Les obligations d’Etat sont la classe d’actifs la plus surévaluée actuellement. Les actions européennes offrent un potentiel de rattrapage. En dépit du ralentissement de l’activité industrielle en Allemagne, l’économie helvétique devrait, elle, légèrement rebondir l’an prochain. Tour d’horizon avec Janwillem Acket, chef économiste chez Julius Baer, à propos des perspectives conjoncturelles et des marchés pour 2020.

Lors de la présentation de perspectives pour la nouvelle année, les stratèges mettent en général en évidence les titres ou classes d’actifs jugées les plus attrayantes. Commençons par l’inverse: quelles sont les classes d’actifs qui vous paraissent les plus surévaluées actuellement?

Sans prendre trop de risques, on peut dire que les obligations d’Etat sont les actifs qui sont les plus surévalués actuellement. C’est le résultat des nombreux programmes d’assouplissement quantitatifs mis en place par les banques centrales. En Europe, Mario Draghi a été constamment en «mode urgence» jusqu’à la fin de son mandat à la tête de la Banque centrale européenne (BCE) en octobre dernier. En conséquence, la politique monétaire s’est peu à peu épuisée elle-même – dans la plupart des pays du G10, la marge de manœuvre des banques centrales pour mettre en place de nouvelles mesures d’assouplissement en matière de politique monétaire est désormais très restreinte. La plupart des banques centrales ont déjà abaissé leurs taux à des niveaux proches de leurs plus bas niveaux historiques, voire en-deçà. C’est le cas dans la zone euro, au Japon, en Suède, en Suisse. En comparaison, la Fed dispose, elle, d’encore un petit peu de marge de manœuvre aux Etats-Unis.

Un abaissement supplémentaire des taux directeurs
en Suisse ne peut pas être entièrement exclu.
Concrètement, pourquoi anticipez-vous une correction sur le marché obligataire?

Si l’on prend le cas des Etats-Unis, les rendements des emprunts d’Etat à dix ans ont touché récemment leur plus bas niveau en milieu d’année, soit à moins de 1,5% entre fin août et début septembre, avec en conséquence une forte appréciation du prix de ces titres à cette période. Depuis, le mouvement s’est inversé et les taux des bons du Trésor à dix ans sont remontés à plus de 1,8%. Pour la fin de 2019, nous anticipons un taux de 2%, puis de 2,55% à fin 2020.

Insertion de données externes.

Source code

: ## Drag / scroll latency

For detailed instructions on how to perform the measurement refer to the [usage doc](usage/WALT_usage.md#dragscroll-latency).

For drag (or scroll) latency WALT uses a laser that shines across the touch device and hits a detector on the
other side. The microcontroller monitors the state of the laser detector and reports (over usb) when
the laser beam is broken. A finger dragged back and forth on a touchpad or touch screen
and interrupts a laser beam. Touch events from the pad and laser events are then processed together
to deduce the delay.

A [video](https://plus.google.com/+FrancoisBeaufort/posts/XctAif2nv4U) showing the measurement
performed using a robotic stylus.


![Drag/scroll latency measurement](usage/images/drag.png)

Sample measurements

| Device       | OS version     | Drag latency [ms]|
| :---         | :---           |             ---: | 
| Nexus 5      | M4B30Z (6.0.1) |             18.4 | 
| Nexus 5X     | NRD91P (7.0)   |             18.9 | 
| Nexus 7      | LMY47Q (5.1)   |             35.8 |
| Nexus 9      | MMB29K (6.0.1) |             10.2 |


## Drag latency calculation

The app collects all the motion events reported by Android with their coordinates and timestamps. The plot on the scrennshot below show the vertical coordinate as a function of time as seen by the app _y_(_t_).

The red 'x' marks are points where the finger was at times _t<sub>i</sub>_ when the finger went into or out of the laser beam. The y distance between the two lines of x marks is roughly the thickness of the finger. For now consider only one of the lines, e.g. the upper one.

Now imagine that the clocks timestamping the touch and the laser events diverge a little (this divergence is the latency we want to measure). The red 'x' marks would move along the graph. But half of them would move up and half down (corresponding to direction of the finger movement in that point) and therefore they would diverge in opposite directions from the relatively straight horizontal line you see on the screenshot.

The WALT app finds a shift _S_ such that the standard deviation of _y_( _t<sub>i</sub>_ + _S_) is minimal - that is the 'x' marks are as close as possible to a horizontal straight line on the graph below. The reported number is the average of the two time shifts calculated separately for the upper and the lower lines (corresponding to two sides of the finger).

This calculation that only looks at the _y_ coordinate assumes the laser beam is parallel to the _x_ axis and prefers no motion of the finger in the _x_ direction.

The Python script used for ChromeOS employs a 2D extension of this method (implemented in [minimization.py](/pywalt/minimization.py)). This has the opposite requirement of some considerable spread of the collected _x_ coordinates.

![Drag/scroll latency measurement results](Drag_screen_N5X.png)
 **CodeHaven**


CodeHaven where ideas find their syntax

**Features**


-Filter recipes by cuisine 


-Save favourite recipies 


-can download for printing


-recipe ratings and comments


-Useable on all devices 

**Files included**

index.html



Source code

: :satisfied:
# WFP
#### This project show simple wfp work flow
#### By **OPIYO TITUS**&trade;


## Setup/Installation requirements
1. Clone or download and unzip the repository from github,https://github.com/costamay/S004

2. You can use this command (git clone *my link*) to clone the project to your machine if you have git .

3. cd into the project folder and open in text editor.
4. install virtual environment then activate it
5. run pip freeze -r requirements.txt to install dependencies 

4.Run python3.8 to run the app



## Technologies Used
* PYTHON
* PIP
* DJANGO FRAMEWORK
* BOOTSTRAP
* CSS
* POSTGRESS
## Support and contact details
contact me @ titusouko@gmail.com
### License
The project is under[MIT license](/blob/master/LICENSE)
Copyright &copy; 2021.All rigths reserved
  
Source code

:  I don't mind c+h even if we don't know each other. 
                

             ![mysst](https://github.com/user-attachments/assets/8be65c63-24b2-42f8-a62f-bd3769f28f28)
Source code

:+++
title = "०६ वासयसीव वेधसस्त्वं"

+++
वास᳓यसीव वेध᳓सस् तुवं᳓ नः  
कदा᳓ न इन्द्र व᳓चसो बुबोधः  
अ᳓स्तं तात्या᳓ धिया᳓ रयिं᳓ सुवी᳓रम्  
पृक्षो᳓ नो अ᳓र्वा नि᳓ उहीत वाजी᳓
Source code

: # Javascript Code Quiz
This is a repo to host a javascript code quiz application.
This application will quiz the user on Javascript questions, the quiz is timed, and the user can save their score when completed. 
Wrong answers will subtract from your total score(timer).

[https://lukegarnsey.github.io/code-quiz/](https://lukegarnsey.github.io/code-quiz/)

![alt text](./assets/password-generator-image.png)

Bien que situés à un niveau nettement plus bas en Europe, les taux des emprunts d’Etat à dix ans devraient aussi évoluer dans le même sens, pour remonter à environ 0,3% à fin 2020 concernant le Bund à dix ans (ndlr: -0,24% vendredi). En Suisse, ils devraient certes demeurer négatifs l’an prochain mais moins que maintenant, avec un taux attendu à -0,10% à fin 2020 (ndlr: -0,53% vendredi). Si les taux des emprunts d’Etat remontent, même à partir de bas niveau, cela se traduira par une perte de valeur des obligations existantes.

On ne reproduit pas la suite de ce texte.